Source data:
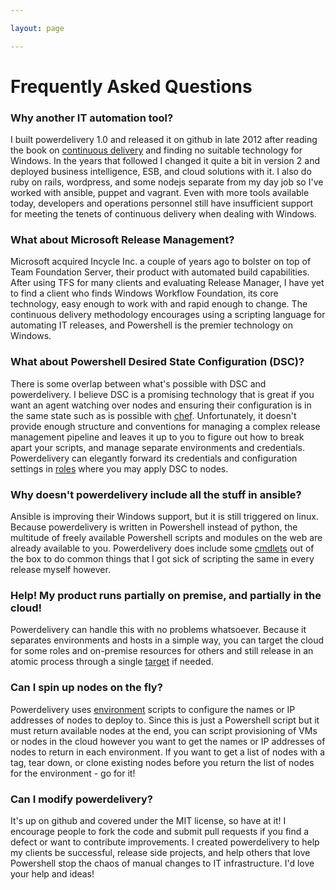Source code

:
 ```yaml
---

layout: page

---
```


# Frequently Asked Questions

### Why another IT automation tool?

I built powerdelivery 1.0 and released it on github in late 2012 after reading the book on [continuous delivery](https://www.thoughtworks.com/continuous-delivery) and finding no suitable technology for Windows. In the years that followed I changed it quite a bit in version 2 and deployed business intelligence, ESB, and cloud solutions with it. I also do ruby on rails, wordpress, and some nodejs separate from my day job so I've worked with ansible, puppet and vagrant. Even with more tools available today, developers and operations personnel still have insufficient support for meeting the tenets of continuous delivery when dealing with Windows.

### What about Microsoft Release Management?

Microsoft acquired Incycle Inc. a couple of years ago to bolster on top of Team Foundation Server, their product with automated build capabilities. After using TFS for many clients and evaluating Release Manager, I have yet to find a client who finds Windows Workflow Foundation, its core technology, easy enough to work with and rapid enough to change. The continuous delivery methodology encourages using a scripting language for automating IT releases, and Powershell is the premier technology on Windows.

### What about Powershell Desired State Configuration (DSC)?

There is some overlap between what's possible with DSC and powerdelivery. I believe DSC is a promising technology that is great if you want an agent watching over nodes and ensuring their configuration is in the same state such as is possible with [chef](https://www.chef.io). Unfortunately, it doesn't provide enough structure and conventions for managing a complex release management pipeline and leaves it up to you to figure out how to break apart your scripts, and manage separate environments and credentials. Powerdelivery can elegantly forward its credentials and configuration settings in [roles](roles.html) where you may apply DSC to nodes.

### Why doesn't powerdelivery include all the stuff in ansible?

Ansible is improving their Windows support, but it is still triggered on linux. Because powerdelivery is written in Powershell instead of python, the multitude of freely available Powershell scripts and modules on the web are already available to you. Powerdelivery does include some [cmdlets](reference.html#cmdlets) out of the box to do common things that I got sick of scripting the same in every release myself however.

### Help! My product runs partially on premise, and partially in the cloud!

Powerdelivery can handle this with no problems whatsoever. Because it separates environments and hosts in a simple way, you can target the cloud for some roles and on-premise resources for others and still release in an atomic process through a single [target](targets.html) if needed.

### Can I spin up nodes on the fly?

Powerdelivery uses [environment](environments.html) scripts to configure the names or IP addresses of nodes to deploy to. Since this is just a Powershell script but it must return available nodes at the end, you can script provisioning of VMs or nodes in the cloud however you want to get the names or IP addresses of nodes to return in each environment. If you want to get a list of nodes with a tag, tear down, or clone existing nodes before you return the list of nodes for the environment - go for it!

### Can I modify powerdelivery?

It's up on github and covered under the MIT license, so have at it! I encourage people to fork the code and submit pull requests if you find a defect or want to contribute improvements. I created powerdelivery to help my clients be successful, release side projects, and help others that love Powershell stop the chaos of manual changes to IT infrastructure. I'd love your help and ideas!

The task: A verbatim transcription is required of the lines from the one with "### Can I modify powerdelivery?" through the final line of the entries above, and of nothing else.

Output for this exercise:
### Can I modify powerdelivery?

It's up on github and covered under the MIT license, so have at it! I encourage people to fork the code and submit pull requests if you find a defect or want to contribute improvements. I created powerdelivery to help my clients be successful, release side projects, and help others that love Powershell stop the chaos of manual changes to IT infrastructure. I'd love your help and ideas!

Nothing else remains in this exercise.